• **HOW TO COMPLETE THIS TASK**
Find the line with "the position of" in the records below. Output exactly from there until after the line with "とうふ かって きて よ。", without pictures.
####
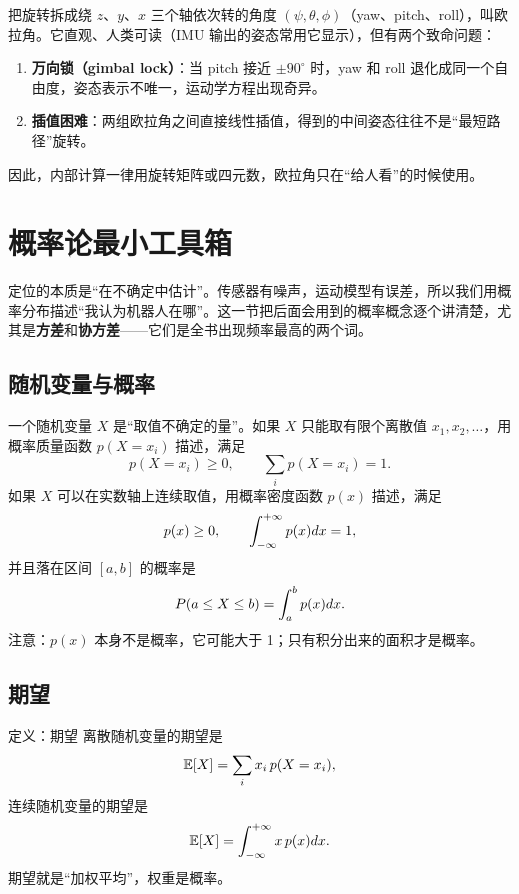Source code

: 把旋转拆成绕 $z$、$y$、$x$ 三个轴依次转的角度 $(\psi,\theta,\phi)$（yaw、pitch、roll），叫欧拉角。它直观、人类可读（IMU 输出的姿态常用它显示），但有两个致命问题：

\begin{enumerate}
  \item \textbf{万向锁（gimbal lock）}：当 pitch 接近 $\pm90^\circ$ 时，yaw 和 roll 退化成同一个自由度，姿态表示不唯一，运动学方程出现奇异。
  \item \textbf{插值困难}：两组欧拉角之间直接线性插值，得到的中间姿态往往不是“最短路径”旋转。
\end{enumerate}

因此，内部计算一律用旋转矩阵或四元数，欧拉角只在“给人看”的时候使用。

\section{概率论最小工具箱}\label{sec:02-prob}

定位的本质是“在不确定中估计”。传感器有噪声，运动模型有误差，所以我们用概率分布描述“我认为机器人在哪”。这一节把后面会用到的概率概念逐个讲清楚，尤其是\textbf{方差}和\textbf{协方差}——它们是全书出现频率最高的两个词。

\subsection{随机变量与概率}

一个随机变量 $X$ 是“取值不确定的量”。如果 $X$ 只能取有限个离散值 $x_1,x_2,\dots$，用概率质量函数 $p(X=x_i)$ 描述，满足
\begin{equation}
p(X=x_i)\ge 0,\qquad \sum_i p(X=x_i)=1.
\end{equation}
如果 $X$ 可以在实数轴上连续取值，用概率密度函数 $p(x)$ 描述，满足
\begin{equation}
p(x)\ge 0,\qquad \int_{-\infty}^{+\infty}p(x)\diff x=1,
\end{equation}
并且落在区间 $[a,b]$ 的概率是
\begin{equation}
P(a\le X\le b)=\int_a^b p(x)\diff x.
\end{equation}
注意：$p(x)$ 本身不是概率，它可能大于 1；只有积分出来的面积才是概率。

\subsection{期望}

\begin{keybox}{定义：期望}
离散随机变量的期望是
\begin{equation}
\E[X]=\sum_i x_i\,p(X=x_i),
\end{equation}
连续随机变量的期望是
\begin{equation}
\E[X]=\int_{-\infty}^{+\infty}x\,p(x)\diff x.
\label{eq:02-expect}
\end{equation}
期望就是“加权平均”，权重是概率。
\end{keybox}

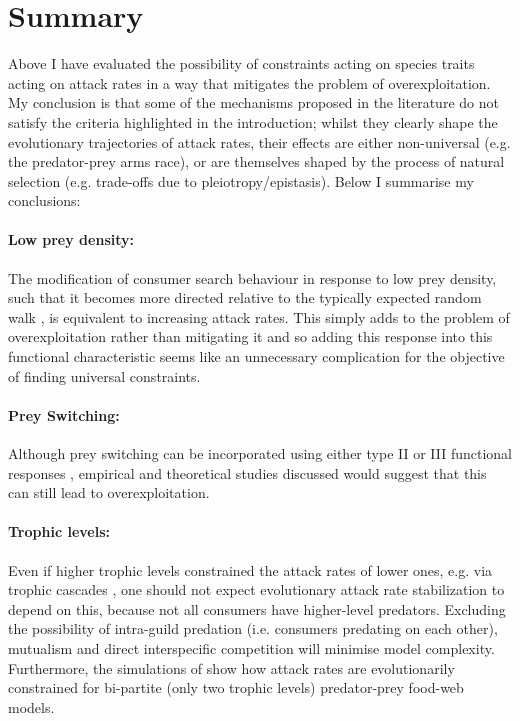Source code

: \documentclass[a4paper]{report}
\begin{document}
\section{Summary}

Above I have evaluated the possibility of constraints acting on species traits acting on attack rates in a way that mitigates the problem of overexploitation. My conclusion is that some of the mechanisms proposed in the literature do not satisfy the criteria highlighted in the introduction; whilst they clearly shape the evolutionary trajectories of attack rates, their effects are either non-universal (e.g. the predator-prey arms race), or are themselves shaped by the process of natural selection (e.g. trade-offs due to pleiotropy/epistasis). Below I summarise my conclusions:\\

\paragraph{Low prey density:} The modification of consumer search behaviour in response to low prey density, such that it becomes more directed relative to the typically expected random walk \citep{Humphries2010}, is equivalent to increasing attack rates. This simply adds to the problem of overexploitation rather than mitigating it and so adding this response into this functional characteristic seems like an unnecessary complication for the objective of finding universal constraints.\\

\paragraph{Prey Switching:} Although prey switching can be incorporated using either type II or III functional responses \citep{Holling1959}, empirical \citep{MAtter2005} and theoretical \citep{Abrams2003} studies discussed would suggest that this can still lead to overexploitation.\\

\paragraph{Trophic levels:} Even if higher trophic levels constrained the attack rates of lower ones, e.g. via trophic cascades \citep{heath2014}, one should not expect evolutionary attack rate stabilization to depend on this, because not all consumers have higher-level predators. Excluding the possibility of intra-guild predation (i.e. consumers predating on each other), mutualism and direct interspecific competition will minimise model complexity. Furthermore, the simulations of \citep{Rossberg2008} show how attack rates are evolutionarily constrained for bi-partite (only two trophic levels) predator-prey food-web models.\\
\end{document}
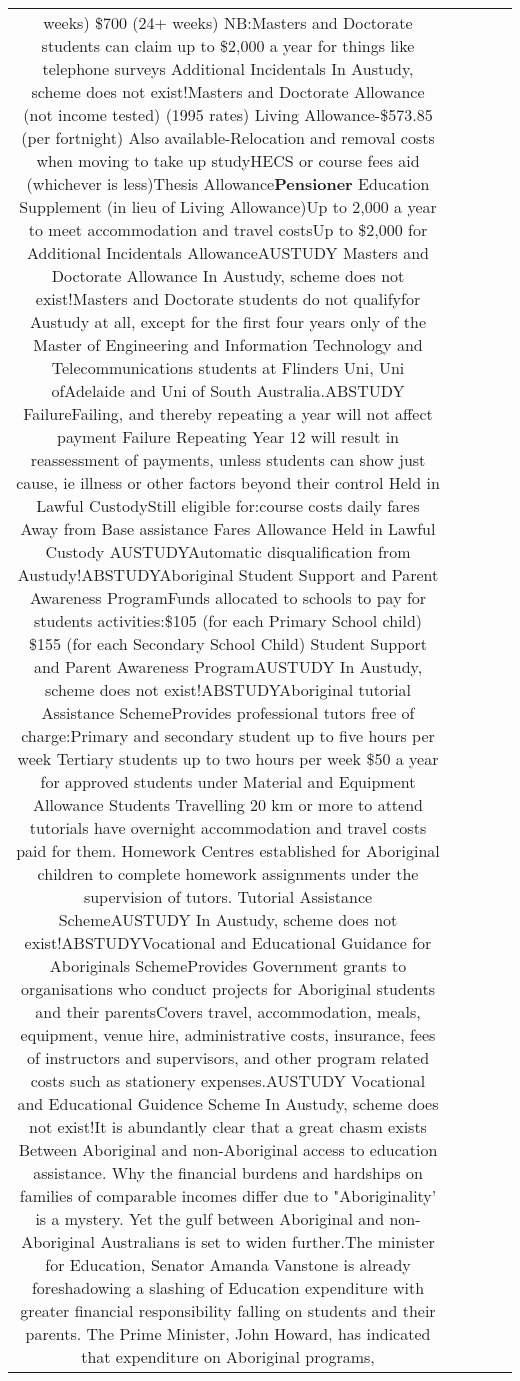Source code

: \documentclass[11pt]{article}
\newlength\mylength
\begin{document}
\begin{center}
\begin{longtable}{|C{.65\mylength}|C{.30\mylength}|C{.12\mylength}|C{.12\mylength}|C{.12\mylength}|}
weeks) \$700 (24+ weeks) NB:Masters and Doctorate students can claim up to \$2,000 a year for things like telephone surveys Additional Incidentals In Austudy, scheme does not exist!Masters and Doctorate Allowance (not income tested) (1995 rates) Living Allowance-\$573.85 (per fortnight) Also available-Relocation and removal costs when moving to take up studyHECS or course fees aid (whichever is less)Thesis Allowance\textbf{Pensioner} Education Supplement (in lieu of Living Allowance)Up to 2,000 a year to meet accommodation and travel costsUp to \$2,000 for Additional Incidentals AllowanceAUSTUDY Masters and Doctorate Allowance In Austudy, scheme does not exist!Masters and Doctorate students do not qualifyfor Austudy at all, except for the first four years only of the Master of Engineering and Information Technology and Telecommunications students at Flinders Uni, Uni ofAdelaide and Uni of South Australia.ABSTUDY FailureFailing, and thereby repeating a year will not affect payment Failure Repeating Year 12 will result in reassessment of payments, unless students can show just cause, ie illness or other factors beyond their control Held in Lawful CustodyStill eligible for:course costs daily fares Away from Base assistance Fares Allowance Held in Lawful Custody AUSTUDYAutomatic disqualification from Austudy!ABSTUDYAboriginal Student Support and Parent Awareness ProgramFunds allocated to schools to pay for students activities:\$105 (for each Primary School child) \$155 (for each Secondary School Child) Student Support and Parent Awareness ProgramAUSTUDY In Austudy, scheme does not exist!ABSTUDYAboriginal tutorial Assistance SchemeProvides professional tutors free of charge:Primary and secondary student up to five hours per week Tertiary students up to two hours per week \$50 a year for approved students under Material and Equipment Allowance Students Travelling 20 km or more to attend tutorials have overnight accommodation and travel costs paid for them. Homework Centres established for Aboriginal children to complete homework assignments under the supervision of tutors. Tutorial Assistance SchemeAUSTUDY In Austudy, scheme does not exist!ABSTUDYVocational and Educational Guidance for Aboriginals SchemeProvides Government grants to organisations who conduct projects for Aboriginal students and their parentsCovers travel, accommodation, meals, equipment, venue hire, administrative costs, insurance, fees of instructors and supervisors, and other program related costs such as stationery expenses.AUSTUDY Vocational and Educational Guidence Scheme In Austudy, scheme does not exist!It is abundantly clear that a great chasm exists Between Aboriginal and non-Aboriginal access to education assistance. Why the financial burdens and hardships on families of comparable incomes differ due to "Aboriginality' is a mystery. Yet the gulf between Aboriginal and non-Aboriginal Australians is set to widen further.The minister for Education, Senator Amanda Vanstone is already foreshadowing a slashing of Education expenditure with greater financial responsibility falling on students and their parents. The Prime Minister, John Howard, has indicated that expenditure on Aboriginal programs, 
\end{longtable}
\end{center}
\end{document}
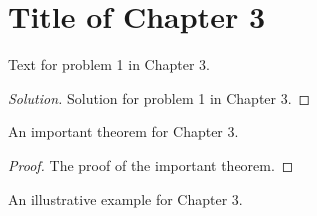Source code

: \section{Title of Chapter 3}

\begin{problem}[1]
Text for problem 1 in Chapter 3.
\end{problem}
\begin{proof}[Solution]
    Solution for problem 1 in Chapter 3.
\end{proof}

\begin{theorem}
    An important theorem for Chapter 3.
\end{theorem}
\begin{proof}
    The proof of the important theorem.
\end{proof}

\begin{example}
    An illustrative example for Chapter 3.
\end{example}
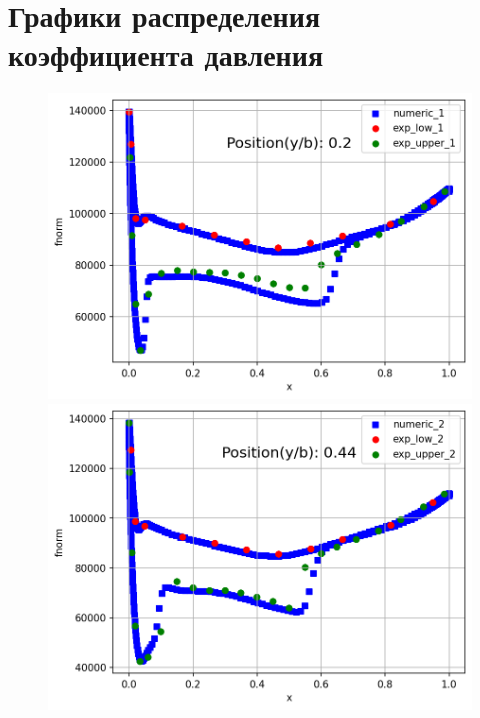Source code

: \documentclass[11pt]{article}
\begin{document}
\section*{Графики распределения коэффициента давления}
\begin{figure}[h!]
\begin{minipage}{.49\textwidth}
    \centering
    \includegraphics[width = 1\textwidth]{1.png}
\end{minipage}
\begin{minipage}{.49\textwidth}
    \centering
    \includegraphics[width = 1\textwidth]{2.png}
\end{minipage}
\begin{minipage}{.49\textwidth}
    \centering

\end{minipage}
\end{figure}
\end{document}
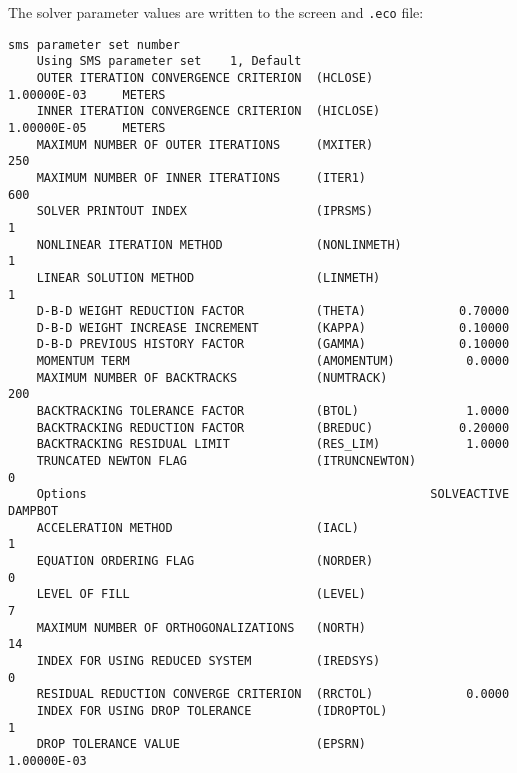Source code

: The solver parameter values are written to the screen and \texttt{.eco} file:
\begin{verbatim}
sms parameter set number
	Using SMS parameter set    1, Default
	OUTER ITERATION CONVERGENCE CRITERION  (HCLOSE)            1.00000E-03     METERS
	INNER ITERATION CONVERGENCE CRITERION  (HICLOSE)           1.00000E-05     METERS
	MAXIMUM NUMBER OF OUTER ITERATIONS     (MXITER)                    250
	MAXIMUM NUMBER OF INNER ITERATIONS     (ITER1)                     600
	SOLVER PRINTOUT INDEX                  (IPRSMS)                      1
	NONLINEAR ITERATION METHOD             (NONLINMETH)                  1
	LINEAR SOLUTION METHOD                 (LINMETH)                     1
	D-B-D WEIGHT REDUCTION FACTOR          (THETA)             0.70000
	D-B-D WEIGHT INCREASE INCREMENT        (KAPPA)             0.10000
	D-B-D PREVIOUS HISTORY FACTOR          (GAMMA)             0.10000
	MOMENTUM TERM                          (AMOMENTUM)          0.0000
	MAXIMUM NUMBER OF BACKTRACKS           (NUMTRACK)                  200
	BACKTRACKING TOLERANCE FACTOR          (BTOL)               1.0000
	BACKTRACKING REDUCTION FACTOR          (BREDUC)            0.20000
	BACKTRACKING RESIDUAL LIMIT            (RES_LIM)            1.0000
	TRUNCATED NEWTON FLAG                  (ITRUNCNEWTON)                0
	Options                                                SOLVEACTIVE      DAMPBOT
	ACCELERATION METHOD                    (IACL)                        1
	EQUATION ORDERING FLAG                 (NORDER)                      0
	LEVEL OF FILL                          (LEVEL)                       7
	MAXIMUM NUMBER OF ORTHOGONALIZATIONS   (NORTH)                      14
	INDEX FOR USING REDUCED SYSTEM         (IREDSYS)                     0
	RESIDUAL REDUCTION CONVERGE CRITERION  (RRCTOL)             0.0000
	INDEX FOR USING DROP TOLERANCE         (IDROPTOL)                    1
	DROP TOLERANCE VALUE                   (EPSRN)             1.00000E-03
\end{verbatim}
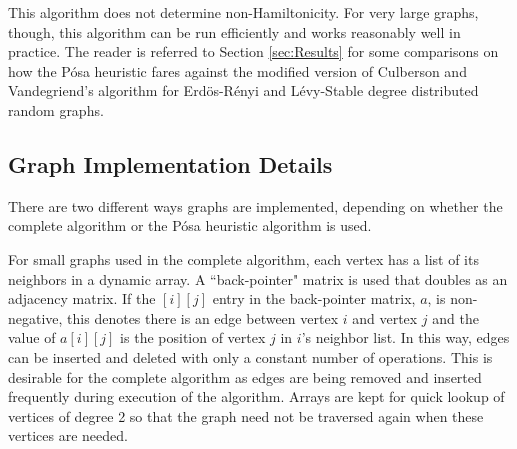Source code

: \documentclass[twoside,11pt]{article}
\begin{document}

This algorithm does not determine non-Hamiltonicity.  For very large graphs, though, this algorithm can be run efficiently
and works reasonably well in practice.  The reader is referred to Section \ref{sec:Results} for some comparisons on how
the P\'osa heuristic fares against the modified version of Culberson and Vandegriend's algorithm
for Erd\"os-R\'enyi and L\'evy-Stable degree distributed random graphs.


\subsection{Graph Implementation Details}

There are two different ways graphs are implemented, depending on whether the complete algorithm or the
P\'osa heuristic algorithm is used.

For small graphs used in the complete algorithm, each vertex has a list of its neighbors in a dynamic array.  A ``back-pointer"
matrix is used that doubles as an adjacency matrix.  If the $[i][j]$ entry in the
back-pointer matrix, $a$, is non-negative, this denotes there is an edge between vertex $i$ and vertex $j$ and the value of $a[i][j]$ is
the position of vertex $j$ in $i$'s neighbor list.  In this way, edges can be inserted and deleted with only a constant number of operations.
This is
desirable for the complete algorithm as edges are being removed and inserted frequently during execution of the algorithm.  Arrays are kept for
quick lookup of vertices of degree 2 so that the graph need not be traversed again when these vertices are needed.
\end{document}

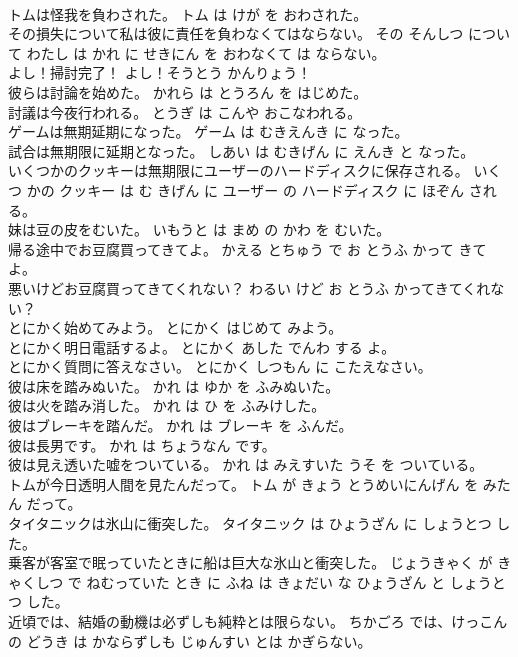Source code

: \documentclass[8pt]{extreport}
\begin{document}
\begin{CJK}{UTF8}{min}
\\	トムは怪我を負わされた。	トム は けが を おわされた。	
\\	その損失について私は彼に責任を負わなくてはならない。	その そんしつ について わたし は かれ に せきにん を おわなくて は ならない。	
\\	よし！掃討完了！	よし！そうとう かんりょう！	
\\	彼らは討論を始めた。	かれら は とうろん を はじめた。	
\\	討議は今夜行われる。	とうぎ は こんや おこなわれる。	
\\	ゲームは無期延期になった。	ゲーム は むきえんき に なった。	
\\	試合は無期限に延期となった。	しあい は むきげん に えんき と なった。	
\\	いくつかのクッキーは無期限にユーザーのハードディスクに保存される。	いくつ かの クッキー は む きげん に ユーザー の ハードディスク に ほぞん される。	
\\	妹は豆の皮をむいた。	いもうと は まめ の かわ を むいた。	
\\	帰る途中でお豆腐買ってきてよ。	かえる とちゅう で お とうふ かって きて よ。	
\\	悪いけどお豆腐買ってきてくれない？	わるい けど お とうふ かってきてくれない？	
\\	とにかく始めてみよう。	とにかく はじめて みよう。	
\\	とにかく明日電話するよ。	とにかく あした でんわ する よ。	
\\	とにかく質問に答えなさい。	とにかく しつもん に こたえなさい。	
\\	彼は床を踏みぬいた。	かれ は ゆか を ふみぬいた。	
\\	彼は火を踏み消した。	かれ は ひ を ふみけした。	
\\	彼はブレーキを踏んだ。	かれ は ブレーキ を ふんだ。	
\\	彼は長男です。	かれ は ちょうなん です。	
\\	彼は見え透いた嘘をついている。	かれ は みえすいた うそ を ついている。	
\\	トムが今日透明人間を見たんだって。	トム が きょう とうめいにんげん を みた ん だって。	
\\	タイタニックは氷山に衝突した。	タイタニック は ひょうざん に しょうとつ した。	
\\	乗客が客室で眠っていたときに船は巨大な氷山と衝突した。	じょうきゃく が きゃくしつ で ねむっていた とき に ふね は きょだい な ひょうざん と しょうとつ した。	
\\	近頃では、結婚の動機は必ずしも純粋とは限らない。	ちかごろ では、けっこん の どうき は かならずしも じゅんすい とは かぎらない。	

\end{CJK}
\end{document}
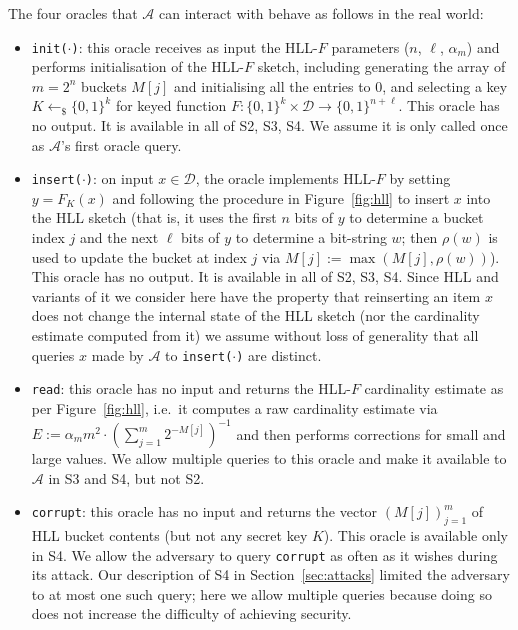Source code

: \documentclass[sigconf, anonymous, dvipsnames]{acmart} %
\begin{document}
The four oracles that  ${\mathcal{A}}$ can interact with behave as follows in the real world:
\begin{itemize}
\item \texttt{init($\cdot$)}: this oracle receives as input the HLL-$F$ parameters ($n$, $\ell$, $\alpha_m$) and performs initialisation of the HLL-$F$ sketch, including generating the array of $m=2^n$ buckets $M[j]$ and initialising all the entries to $0$, and selecting a key $K \leftarrow_{\$} \{0,1\}^k$ for keyed function $F: \{0,1\}^k \times {{\mathcal{D}}} \rightarrow  \{0,1\}^{n+\ell}$. This oracle has no output. It is available in all of S2, S3, S4. We assume it is only called once as ${\mathcal{A}}$'s first oracle query.
\item \texttt{insert($\cdot$)}: on input $x \in {{\mathcal{D}}}$, the oracle implements HLL-$F$ by setting $y = F_K(x)$ and following the procedure in Figure~\ref{fig:hll} to insert $x$ into the HLL sketch (that is, it uses the first $n$ bits of $y$ to determine a bucket index $j$ and the next $\ell$ bits of $y$ to determine a bit-string $w$; then $\rho(w)$ is used to update the bucket at index $j$ via $M[j]:= \max(M[j],\rho(w))$). This oracle has no output. It is available in all of S2, S3, S4. Since HLL and variants of it we consider here have the property that reinserting an item $x$ does not change the internal state of the HLL sketch (nor the cardinality estimate computed from it) we assume without loss of generality that all queries $x$ made by ${\mathcal{A}}$ to \texttt{insert($\cdot$)} are distinct.
\item \texttt{read}: this oracle has no input and returns the HLL-$F$ cardinality estimate as per Figure~\ref{fig:hll}, i.e.\ it computes a raw cardinality estimate via $E := \alpha_mm^2\cdot(\sum_{j=1}^m2^{-M[j]})^{-1}$ and then performs corrections for small and large values. We allow multiple queries to this oracle and make it available to ${\mathcal{A}}$ in S3 and S4, but not S2.
\item \texttt{corrupt}: this oracle has no input and returns the vector $(M[j])_{j=1}^{m}$ of HLL bucket contents (but not any secret key $K$). This oracle is available only in S4. We allow the adversary to query \texttt{corrupt} as often as it wishes during its attack. Our description of S4 in Section~\ref{sec:attacks} limited the adversary to at most one such query; here we allow multiple queries because doing so does not increase the difficulty of achieving security.  
\end{itemize}
\end{document}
####
• **ANSWER TO THIS PROBLEM**
the position of vertex $j$ in $i$'s neighbor list.  In this way, edges can be inserted and deleted with only a constant number of operations.
This is
desirable for the complete algorithm as edges are being removed and inserted frequently during execution of the algorithm.  Arrays are kept for
quick lookup of vertices of degree 2 so that the graph need not be traversed again when these vertices are needed.
\end{document}

Source code

: \documentclass[8pt]{extreport}
\begin{document}
\begin{CJK}{UTF8}{min}
\\	トムは怪我を負わされた。	トム は けが を おわされた。	
\\	その損失について私は彼に責任を負わなくてはならない。	その そんしつ について わたし は かれ に せきにん を おわなくて は ならない。	
\\	よし！掃討完了！	よし！そうとう かんりょう！	
\\	彼らは討論を始めた。	かれら は とうろん を はじめた。	
\\	討議は今夜行われる。	とうぎ は こんや おこなわれる。	
\\	ゲームは無期延期になった。	ゲーム は むきえんき に なった。	
\\	試合は無期限に延期となった。	しあい は むきげん に えんき と なった。	
\\	いくつかのクッキーは無期限にユーザーのハードディスクに保存される。	いくつ かの クッキー は む きげん に ユーザー の ハードディスク に ほぞん される。	
\\	妹は豆の皮をむいた。	いもうと は まめ の かわ を むいた。	
\\	帰る途中でお豆腐買ってきてよ。	かえる とちゅう で お とうふ かって きて よ。	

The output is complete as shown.